_TASK DETAILS:_
Find and copy every line in the records that includes the string "setups".

_DATA RECORDS:_
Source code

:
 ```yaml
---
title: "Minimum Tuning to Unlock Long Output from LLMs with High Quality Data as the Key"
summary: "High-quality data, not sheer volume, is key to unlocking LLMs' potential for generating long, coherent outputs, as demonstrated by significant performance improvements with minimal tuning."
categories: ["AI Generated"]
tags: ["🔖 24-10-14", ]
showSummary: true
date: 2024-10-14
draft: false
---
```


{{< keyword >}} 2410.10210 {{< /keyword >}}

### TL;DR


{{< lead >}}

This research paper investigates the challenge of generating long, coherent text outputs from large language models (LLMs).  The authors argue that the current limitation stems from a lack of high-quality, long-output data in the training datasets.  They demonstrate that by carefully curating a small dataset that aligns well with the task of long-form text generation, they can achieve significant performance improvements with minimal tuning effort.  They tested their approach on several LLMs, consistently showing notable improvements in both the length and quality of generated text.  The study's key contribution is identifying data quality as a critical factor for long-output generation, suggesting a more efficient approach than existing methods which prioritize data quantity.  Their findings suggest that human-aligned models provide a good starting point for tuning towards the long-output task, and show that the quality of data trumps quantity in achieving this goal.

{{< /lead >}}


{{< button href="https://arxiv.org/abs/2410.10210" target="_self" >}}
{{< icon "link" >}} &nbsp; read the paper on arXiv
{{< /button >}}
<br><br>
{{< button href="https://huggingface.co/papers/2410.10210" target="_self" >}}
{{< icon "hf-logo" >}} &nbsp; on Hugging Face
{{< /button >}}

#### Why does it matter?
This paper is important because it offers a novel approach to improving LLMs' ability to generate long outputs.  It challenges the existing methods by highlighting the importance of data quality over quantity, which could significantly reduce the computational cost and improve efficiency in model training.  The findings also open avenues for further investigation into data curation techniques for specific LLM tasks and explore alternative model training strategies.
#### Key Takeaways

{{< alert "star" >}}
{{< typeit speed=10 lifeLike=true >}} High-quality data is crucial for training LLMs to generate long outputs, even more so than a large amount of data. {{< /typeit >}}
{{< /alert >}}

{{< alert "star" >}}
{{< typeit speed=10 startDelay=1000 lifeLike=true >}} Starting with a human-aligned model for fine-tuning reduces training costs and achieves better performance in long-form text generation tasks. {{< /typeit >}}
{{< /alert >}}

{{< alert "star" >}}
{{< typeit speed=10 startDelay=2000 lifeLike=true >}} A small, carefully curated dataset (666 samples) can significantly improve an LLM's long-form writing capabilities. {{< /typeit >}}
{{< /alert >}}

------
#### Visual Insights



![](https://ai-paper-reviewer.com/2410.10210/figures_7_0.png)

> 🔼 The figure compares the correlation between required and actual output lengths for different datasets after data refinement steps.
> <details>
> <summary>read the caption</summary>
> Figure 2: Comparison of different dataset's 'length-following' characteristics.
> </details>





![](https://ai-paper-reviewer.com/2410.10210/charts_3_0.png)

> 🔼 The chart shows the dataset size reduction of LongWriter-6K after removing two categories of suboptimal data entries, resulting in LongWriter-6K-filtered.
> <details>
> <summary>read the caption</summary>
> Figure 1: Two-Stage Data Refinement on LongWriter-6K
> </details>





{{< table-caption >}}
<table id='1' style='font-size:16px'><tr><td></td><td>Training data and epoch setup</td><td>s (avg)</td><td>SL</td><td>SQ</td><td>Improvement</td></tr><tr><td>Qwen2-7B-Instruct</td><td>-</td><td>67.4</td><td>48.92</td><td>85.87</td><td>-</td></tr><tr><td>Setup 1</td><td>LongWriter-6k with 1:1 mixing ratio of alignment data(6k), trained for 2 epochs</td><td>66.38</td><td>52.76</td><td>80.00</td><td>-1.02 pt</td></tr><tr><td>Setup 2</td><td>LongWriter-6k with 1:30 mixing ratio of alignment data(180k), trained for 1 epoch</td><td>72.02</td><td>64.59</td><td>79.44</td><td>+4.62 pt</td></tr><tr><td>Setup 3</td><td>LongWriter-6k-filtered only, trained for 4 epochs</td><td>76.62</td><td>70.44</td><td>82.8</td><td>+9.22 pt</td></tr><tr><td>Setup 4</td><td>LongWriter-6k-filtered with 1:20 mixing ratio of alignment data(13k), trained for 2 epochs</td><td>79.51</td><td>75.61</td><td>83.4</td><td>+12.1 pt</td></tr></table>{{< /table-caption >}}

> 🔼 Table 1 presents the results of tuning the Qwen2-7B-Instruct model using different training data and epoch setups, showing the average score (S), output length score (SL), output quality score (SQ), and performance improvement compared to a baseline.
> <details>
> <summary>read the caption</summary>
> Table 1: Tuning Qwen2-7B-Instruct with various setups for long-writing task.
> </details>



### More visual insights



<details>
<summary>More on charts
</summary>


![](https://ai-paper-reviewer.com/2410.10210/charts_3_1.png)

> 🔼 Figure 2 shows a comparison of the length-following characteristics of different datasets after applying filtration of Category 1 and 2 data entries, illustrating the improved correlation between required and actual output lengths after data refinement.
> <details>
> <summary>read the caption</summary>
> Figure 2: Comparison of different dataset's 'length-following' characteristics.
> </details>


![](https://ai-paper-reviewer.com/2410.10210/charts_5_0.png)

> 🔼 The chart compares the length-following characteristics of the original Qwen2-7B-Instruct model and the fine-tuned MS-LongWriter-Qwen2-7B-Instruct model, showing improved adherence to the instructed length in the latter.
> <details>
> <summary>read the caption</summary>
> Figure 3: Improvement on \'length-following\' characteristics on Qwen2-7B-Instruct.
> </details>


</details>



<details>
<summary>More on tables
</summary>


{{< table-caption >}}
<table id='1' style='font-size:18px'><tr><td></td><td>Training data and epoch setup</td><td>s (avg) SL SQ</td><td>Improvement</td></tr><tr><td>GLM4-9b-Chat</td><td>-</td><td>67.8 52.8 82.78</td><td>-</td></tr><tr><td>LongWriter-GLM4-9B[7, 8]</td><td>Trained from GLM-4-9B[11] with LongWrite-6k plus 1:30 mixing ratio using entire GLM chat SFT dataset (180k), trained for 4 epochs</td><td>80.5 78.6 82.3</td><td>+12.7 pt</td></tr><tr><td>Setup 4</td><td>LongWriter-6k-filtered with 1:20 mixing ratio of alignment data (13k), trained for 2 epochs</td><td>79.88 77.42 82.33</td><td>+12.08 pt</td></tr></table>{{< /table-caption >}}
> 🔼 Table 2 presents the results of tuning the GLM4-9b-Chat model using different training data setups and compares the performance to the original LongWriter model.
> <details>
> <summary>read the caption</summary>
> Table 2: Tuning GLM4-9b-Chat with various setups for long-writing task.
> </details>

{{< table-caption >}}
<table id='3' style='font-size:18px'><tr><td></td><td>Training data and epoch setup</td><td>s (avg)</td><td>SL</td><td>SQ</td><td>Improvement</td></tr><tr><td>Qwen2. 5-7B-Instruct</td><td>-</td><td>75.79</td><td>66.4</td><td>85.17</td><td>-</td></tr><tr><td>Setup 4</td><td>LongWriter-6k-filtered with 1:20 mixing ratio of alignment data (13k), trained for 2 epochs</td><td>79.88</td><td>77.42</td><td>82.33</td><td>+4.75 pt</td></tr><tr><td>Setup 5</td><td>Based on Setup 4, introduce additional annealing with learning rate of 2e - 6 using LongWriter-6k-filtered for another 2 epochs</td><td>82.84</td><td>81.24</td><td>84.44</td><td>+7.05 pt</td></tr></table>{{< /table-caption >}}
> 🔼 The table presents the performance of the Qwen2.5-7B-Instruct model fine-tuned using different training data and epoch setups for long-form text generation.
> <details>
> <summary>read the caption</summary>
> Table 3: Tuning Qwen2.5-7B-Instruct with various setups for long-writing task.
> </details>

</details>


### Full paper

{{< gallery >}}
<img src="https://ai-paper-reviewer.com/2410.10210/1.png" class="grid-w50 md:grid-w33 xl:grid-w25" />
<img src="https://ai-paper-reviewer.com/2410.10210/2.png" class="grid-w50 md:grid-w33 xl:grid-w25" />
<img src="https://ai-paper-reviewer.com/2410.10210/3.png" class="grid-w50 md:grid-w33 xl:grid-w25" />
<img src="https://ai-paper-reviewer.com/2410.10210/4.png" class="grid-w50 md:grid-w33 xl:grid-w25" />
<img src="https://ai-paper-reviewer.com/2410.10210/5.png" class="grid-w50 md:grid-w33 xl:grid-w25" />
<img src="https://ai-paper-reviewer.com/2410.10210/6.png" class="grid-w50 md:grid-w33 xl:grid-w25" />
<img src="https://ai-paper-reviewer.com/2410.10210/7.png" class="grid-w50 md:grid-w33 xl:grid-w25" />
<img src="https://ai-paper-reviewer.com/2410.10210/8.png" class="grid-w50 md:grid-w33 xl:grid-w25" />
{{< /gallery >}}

_EXPECTED ANSWER:_
> 🔼 Table 1 presents the results of tuning the Qwen2-7B-Instruct model using different training data and epoch setups, showing the average score (S), output length score (SL), output quality score (SQ), and performance improvement compared to a baseline.
> Table 1: Tuning Qwen2-7B-Instruct with various setups for long-writing task.
> 🔼 Table 2 presents the results of tuning the GLM4-9b-Chat model using different training data setups and compares the performance to the original LongWriter model.
> Table 2: Tuning GLM4-9b-Chat with various setups for long-writing task.
> 🔼 The table presents the performance of the Qwen2.5-7B-Instruct model fine-tuned using different training data and epoch setups for long-form text generation.
> Table 3: Tuning Qwen2.5-7B-Instruct with various setups for long-writing task.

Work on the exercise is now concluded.